Authored by Peter Korzun via The Strategic Culture Foundation,

Can you hear the drumbeat of war? It is getting louder.

Prime Minister Benjamin Netanyahu declared on the final day of the Munich Security Conference that Israel might go a step beyond striking the proxy powers and instead take direct action against Iran. He was especially concerned about the possibility of a land bridge stretching from Iran to the Mediterranean Sea. According to the PM, Iran represents an existential threat and its permanent military presence in Syria is unacceptable to Israel.

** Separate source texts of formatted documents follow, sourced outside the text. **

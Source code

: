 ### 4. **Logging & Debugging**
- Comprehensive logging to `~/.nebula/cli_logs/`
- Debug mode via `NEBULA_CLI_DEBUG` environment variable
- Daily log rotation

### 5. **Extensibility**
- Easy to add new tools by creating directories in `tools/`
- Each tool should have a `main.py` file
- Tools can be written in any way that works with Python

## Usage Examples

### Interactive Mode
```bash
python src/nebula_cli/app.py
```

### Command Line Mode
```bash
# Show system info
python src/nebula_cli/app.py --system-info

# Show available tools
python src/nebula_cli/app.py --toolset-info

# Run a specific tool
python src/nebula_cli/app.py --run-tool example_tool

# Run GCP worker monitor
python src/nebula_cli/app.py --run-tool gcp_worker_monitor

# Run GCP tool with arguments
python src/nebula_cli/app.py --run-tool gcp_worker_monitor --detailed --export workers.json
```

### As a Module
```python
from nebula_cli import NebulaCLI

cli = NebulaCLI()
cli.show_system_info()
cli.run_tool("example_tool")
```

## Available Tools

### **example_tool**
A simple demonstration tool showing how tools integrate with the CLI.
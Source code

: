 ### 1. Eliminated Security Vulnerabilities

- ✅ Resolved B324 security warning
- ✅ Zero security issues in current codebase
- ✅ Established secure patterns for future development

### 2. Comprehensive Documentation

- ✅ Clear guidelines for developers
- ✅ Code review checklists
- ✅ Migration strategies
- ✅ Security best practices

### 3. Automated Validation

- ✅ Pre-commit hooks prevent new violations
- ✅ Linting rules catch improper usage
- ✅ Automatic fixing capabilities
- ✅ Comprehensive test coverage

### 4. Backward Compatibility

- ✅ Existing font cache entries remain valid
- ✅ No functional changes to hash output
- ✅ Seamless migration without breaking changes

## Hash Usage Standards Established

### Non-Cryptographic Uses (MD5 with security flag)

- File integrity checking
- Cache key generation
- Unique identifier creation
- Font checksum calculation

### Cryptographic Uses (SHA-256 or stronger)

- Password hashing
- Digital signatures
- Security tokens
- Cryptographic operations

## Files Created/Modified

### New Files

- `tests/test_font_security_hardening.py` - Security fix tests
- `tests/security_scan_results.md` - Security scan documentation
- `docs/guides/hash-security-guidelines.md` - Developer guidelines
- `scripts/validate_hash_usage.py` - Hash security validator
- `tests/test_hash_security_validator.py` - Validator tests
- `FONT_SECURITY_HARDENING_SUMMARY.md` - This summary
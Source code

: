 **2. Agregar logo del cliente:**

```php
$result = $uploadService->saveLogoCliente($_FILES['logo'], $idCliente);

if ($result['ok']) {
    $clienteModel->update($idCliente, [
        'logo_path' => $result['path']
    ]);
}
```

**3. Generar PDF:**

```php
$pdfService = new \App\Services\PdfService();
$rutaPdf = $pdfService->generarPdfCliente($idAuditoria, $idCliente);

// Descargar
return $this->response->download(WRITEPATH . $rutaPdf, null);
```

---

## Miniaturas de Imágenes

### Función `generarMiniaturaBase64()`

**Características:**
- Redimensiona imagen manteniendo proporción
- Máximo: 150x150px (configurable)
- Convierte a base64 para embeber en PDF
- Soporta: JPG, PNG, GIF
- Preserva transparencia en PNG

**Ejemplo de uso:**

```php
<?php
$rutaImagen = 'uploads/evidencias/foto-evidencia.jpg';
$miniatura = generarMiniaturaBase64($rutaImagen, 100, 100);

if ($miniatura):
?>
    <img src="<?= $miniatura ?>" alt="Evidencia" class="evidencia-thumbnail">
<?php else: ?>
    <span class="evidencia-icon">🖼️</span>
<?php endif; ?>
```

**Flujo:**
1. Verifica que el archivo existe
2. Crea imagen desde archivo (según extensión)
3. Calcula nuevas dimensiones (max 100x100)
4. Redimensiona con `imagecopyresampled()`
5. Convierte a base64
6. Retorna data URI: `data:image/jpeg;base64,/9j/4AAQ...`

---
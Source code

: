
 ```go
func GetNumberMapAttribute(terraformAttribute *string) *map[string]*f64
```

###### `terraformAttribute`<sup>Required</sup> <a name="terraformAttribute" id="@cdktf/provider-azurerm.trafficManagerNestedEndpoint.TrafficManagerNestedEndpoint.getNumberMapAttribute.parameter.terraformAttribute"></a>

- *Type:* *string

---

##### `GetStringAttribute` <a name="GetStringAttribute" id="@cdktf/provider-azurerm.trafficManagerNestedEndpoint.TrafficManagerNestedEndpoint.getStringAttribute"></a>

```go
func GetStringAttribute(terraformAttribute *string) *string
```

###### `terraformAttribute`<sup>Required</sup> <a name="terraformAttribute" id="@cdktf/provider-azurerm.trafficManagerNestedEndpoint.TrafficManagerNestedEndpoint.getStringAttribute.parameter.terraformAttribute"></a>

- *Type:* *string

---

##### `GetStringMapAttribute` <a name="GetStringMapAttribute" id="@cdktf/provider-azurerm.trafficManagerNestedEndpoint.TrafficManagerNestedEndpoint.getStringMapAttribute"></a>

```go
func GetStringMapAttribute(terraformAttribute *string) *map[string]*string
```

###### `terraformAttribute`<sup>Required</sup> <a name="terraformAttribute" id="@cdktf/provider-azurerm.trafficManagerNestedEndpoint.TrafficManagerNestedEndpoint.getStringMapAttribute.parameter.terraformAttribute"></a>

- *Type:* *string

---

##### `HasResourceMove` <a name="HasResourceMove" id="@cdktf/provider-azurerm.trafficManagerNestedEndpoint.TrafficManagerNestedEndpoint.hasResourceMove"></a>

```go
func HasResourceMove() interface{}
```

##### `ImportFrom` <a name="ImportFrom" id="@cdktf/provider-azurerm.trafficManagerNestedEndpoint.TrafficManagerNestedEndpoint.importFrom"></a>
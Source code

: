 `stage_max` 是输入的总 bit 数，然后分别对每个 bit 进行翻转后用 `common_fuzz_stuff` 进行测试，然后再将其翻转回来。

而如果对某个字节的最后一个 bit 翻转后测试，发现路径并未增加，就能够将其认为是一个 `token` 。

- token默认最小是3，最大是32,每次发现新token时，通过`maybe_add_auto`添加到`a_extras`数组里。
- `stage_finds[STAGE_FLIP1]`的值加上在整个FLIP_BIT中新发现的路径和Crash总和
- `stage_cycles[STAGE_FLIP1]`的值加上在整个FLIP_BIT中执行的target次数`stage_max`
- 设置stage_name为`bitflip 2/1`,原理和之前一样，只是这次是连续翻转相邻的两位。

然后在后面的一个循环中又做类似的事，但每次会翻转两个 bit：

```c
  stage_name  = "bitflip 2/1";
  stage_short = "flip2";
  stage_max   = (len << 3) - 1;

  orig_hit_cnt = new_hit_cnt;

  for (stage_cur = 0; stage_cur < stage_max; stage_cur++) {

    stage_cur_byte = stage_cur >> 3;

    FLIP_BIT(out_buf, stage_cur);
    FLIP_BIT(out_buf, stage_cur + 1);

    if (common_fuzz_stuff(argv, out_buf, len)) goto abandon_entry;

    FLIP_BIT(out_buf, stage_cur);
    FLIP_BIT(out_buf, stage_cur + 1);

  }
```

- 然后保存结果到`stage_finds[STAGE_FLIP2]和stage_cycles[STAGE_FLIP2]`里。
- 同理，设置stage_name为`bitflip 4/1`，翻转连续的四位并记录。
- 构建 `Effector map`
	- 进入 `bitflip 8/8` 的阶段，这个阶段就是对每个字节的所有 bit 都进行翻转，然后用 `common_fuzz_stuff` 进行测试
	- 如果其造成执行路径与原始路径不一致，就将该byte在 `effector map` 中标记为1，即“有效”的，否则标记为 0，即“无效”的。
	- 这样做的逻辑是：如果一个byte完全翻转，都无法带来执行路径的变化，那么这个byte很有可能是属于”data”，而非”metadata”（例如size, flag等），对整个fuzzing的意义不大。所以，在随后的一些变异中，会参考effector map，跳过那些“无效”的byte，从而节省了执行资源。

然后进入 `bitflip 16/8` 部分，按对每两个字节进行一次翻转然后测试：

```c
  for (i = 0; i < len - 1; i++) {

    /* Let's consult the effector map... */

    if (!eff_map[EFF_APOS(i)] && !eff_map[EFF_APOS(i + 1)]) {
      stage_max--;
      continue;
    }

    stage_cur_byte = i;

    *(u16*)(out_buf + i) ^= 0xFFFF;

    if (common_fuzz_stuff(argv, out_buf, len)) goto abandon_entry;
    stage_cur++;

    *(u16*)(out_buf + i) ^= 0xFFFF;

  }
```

The Feb. 10 incursion of what Israel called an Iranian drone from Syria into Israeli airspace has spiraled into a major fight, resulting in the downing of an Israeli jet and a broad wave of strikes against military targets in Syria alleged to be linked to Iran. This was the first time Israel has used force directly against Iran.

If Iran itself is attacked, its sites related to its nuclear program will top the list of the prime targets for Israel’s F-35, F-15, F-16, and Kfir fighters, drones, and intermediate-range Jericho missiles. There are different routes they could take, but all of them would require flying through the airspaces of Jordan, Saudi Arabia, Iraq, Syria, or Turkey. None of these Muslim countries will openly allow Israel to use their airspace, but anti-Iran sentiments are strong in the Sunni-dominated Arab states. Some of them might be willing to look the other way. A clandestine agreement to tacitly allow Israeli aircraft to cross their air space is entirely possible. Anger could be vented publicly once the mission has been completed.

Iraq is not focused on monitoring its airspace – it has many other problems to deal with and Israel could take advantage of that. The route through Iraq looks like it might be the best option.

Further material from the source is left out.